An Alabama retailer sued The Cincinnati Insurance Company in federal court (N.D. Ala.) alleging the insurer wrongfully denied its claim for business interruption losses due to Alabama’s COVID-19 closure orders. The complaint alleges that Cincinnati cited to the policy’s pollution exclusion as a basis for the denial, and determined that the Coronavirus “is a solid irritant or thermal contaminant.” The retailer further asserts that the 2006 ISO virus exclusion “conceded . . . that bacterial or viral contamination is property damage, because as contaminants they render a physical object unusable until remediation or replacement.” 

Restaurant owners sued Farmers Insurance Exchange in California state court (Los Angeles Cty.) alleging the insurer wrongfully denied their claims for business interruption losses due to California’s COVID-19 closure orders. The complaint alleges that the claims were denied “over the telephone at the time the claims were reported” with “little or no investigation, ” and that while the policies at issue contain virus exclusions, “Farmers’ reasons for denying coverage . . . are contrary to the terms and conditions of the policies and applicable law.”

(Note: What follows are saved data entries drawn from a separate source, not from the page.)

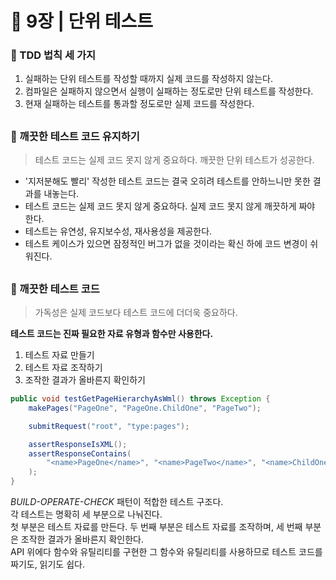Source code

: # 🧷 9장 | 단위 테스트

### 📘 TDD 법칙 세 가지

1. 실패하는 단위 테스트를 작성할 때까지 실제 코드를 작성하지 않는다.
2. 컴파일은 실패하지 않으면서 실행이 실패하는 정도로만 단위 테스트를 작성한다.
3. 현재 실패하는 테스트를 통과할 정도로만 실제 코드를 작성한다.

##

### 📘 깨끗한 테스트 코드 유지하기

> 테스트 코드는 실제 코드 못지 않게 중요하다. 깨끗한 단위 테스트가 성공한다.

- '지저분해도 빨리' 작성한 테스트 코드는 결국 오히려 테스트를 안하느니만 못한 결과를 내놓는다.
- 테스트 코드는 실제 코드 못지 않게 중요하다. 실제 코드 못지 않게 깨끗하게 짜야 한다.
- 테스트는 유연성, 유지보수성, 재사용성을 제공한다.
- 테스트 케이스가 있으면 잠정적인 버그가 없을 것이라는 확신 하에 코드 변경이 쉬워진다.

##

### 📘 깨끗한 테스트 코드

> 가독성은 실제 코드보다 테스트 코드에 더더욱 중요하다.

**테스트 코드는 진짜 필요한 자료 유형과 함수만 사용한다.**

1. 테스트 자료 만들기
2. 테스트 자료 조작하기
3. 조작한 결과가 올바른지 확인하기

```java
public void testGetPageHierarchyAsWml() throws Exception {
	makePages("PageOne", "PageOne.ChildOne", "PageTwo");

	submitRequest("root", "type:pages");

	assertResponseIsXML();
	assertResponseContains(
		"<name>PageOne</name>", "<name>PageTwo</name>", "<name>ChildOne</name>"
	);
}
```

*BUILD-OPERATE-CHECK* 패턴이 적합한 테스트 구조다.  
각 테스트는 명확히 세 부분으로 나눠진다.  
첫 부분은 테스트 자료를 만든다. 두 번째 부분은 테스트 자료를 조작하며, 세 번째 부분은 조작한 결과가 올바른지 확인한다.  
API 위에다 함수와 유틸리티를 구현한  그 함수와 유틸리티를 사용하므로 테스트 코드를 짜기도, 읽기도 쉽다.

A group of restaurants sued Farmers Insurance and one of its subsidiaries in California state court (San Francisco Cty.) alleging the insurer wrongfully denied their claims for business interruption losses due to California’s COVID-19 closure orders. The complaint alleges that “the streets on which the Restaurants are located, and the buildings and objects in and around it, became a breeding ground for the disease,” and that “Coronavirus was and is present in these areas because, for example, it has attached to properties and surfaces on, at, or within properties near the Restaurants.” The restaurants further allege that the policies’ virus exclusion does not apply because it is limited to harm “caused by or resulting” from a virus, not “independent actions taken in connection with the virus, by governmental authorities.”

Two San Francisco restaurants sued First Mercury Insurance Company in federal court (N.D. Cal.) alleging the insurer wrongfully denied their claims for business interruption losses due to California’s COVID-19 closure orders. The complaint alleges that the orders have “caused and continue[] to cause direct physical loss of [Plaintiff’s] insured property in that much of it has been rendered useless or uninhabitable, and its functionality has been severely reduced or eliminated.” The complaint seeks a declaration that the policies issued by First Mercury provide coverage for Plaintiff’s business income losses, and that coverage is not precluded by the virus exclusions contained therein.

A dental practice sued Cincinnati Insurance Company for declaratory relief, damages, and bad faith in Iowa state court alleging that it suffered losses due to COVID-19 government closure orders. The complaint asserts the “all-risk” policy provides coverage for loss of business income and extra expense resulting from action of civil authority. Complaint at ¶15. Plaintiff alleges it was required to suspend operations as a result of the actions taken by the State of Iowa and, as a result, has sustained loss under the policy at issue. Id. at ¶22. 

An Iowa restaurant sued Farm Bureau Financial Services in Iowa state court (Polk County) seeking coverage for business interruption losses related to COVID-19. The complaint asserts the government orders issued in response to the pandemic has caused “the necessary suspension of Plaintiff’s operation,” and caused “significant losses to its business income.” Complaint at ¶ 18. Plaintiff alleges the insurer’s denial of the submitted claim per the virus exclusion was wrongful as “Plaintiff has no knowledge of the insured facility being infected with the coronavirus or any other virus…at any time prior to the Governor’s Proclamation and Order.” Id. at ¶25. Plaintiff seeks declaratory relief, as well as damages in connection with claims for breach of contract and bad faith

Crestwood Child Care & Learning Center sued West Bend Mutual Insurance Company in Kentucky state court (Oldham County) seeking coverage for business losses as a result of confirmed cases of COVID-19 within Oldham County and government closure orders. Complaint at ¶12. Plaintiff alleges the policy provides “business income and extra expense coverage…due to the outbreak of a communicable disease.” Id. at ¶14. The Complaint asserts the insurer did not conduct “a reasonable investigation of the Crestwood Child Care Business Interruption Claim or the circumstances thereof in good faith,” prior to denying the claim. Id. at ¶25. Plaintiff seeks declaratory relief and compensatory and punitive damages in connection with claims for breach of contract and bad faith. 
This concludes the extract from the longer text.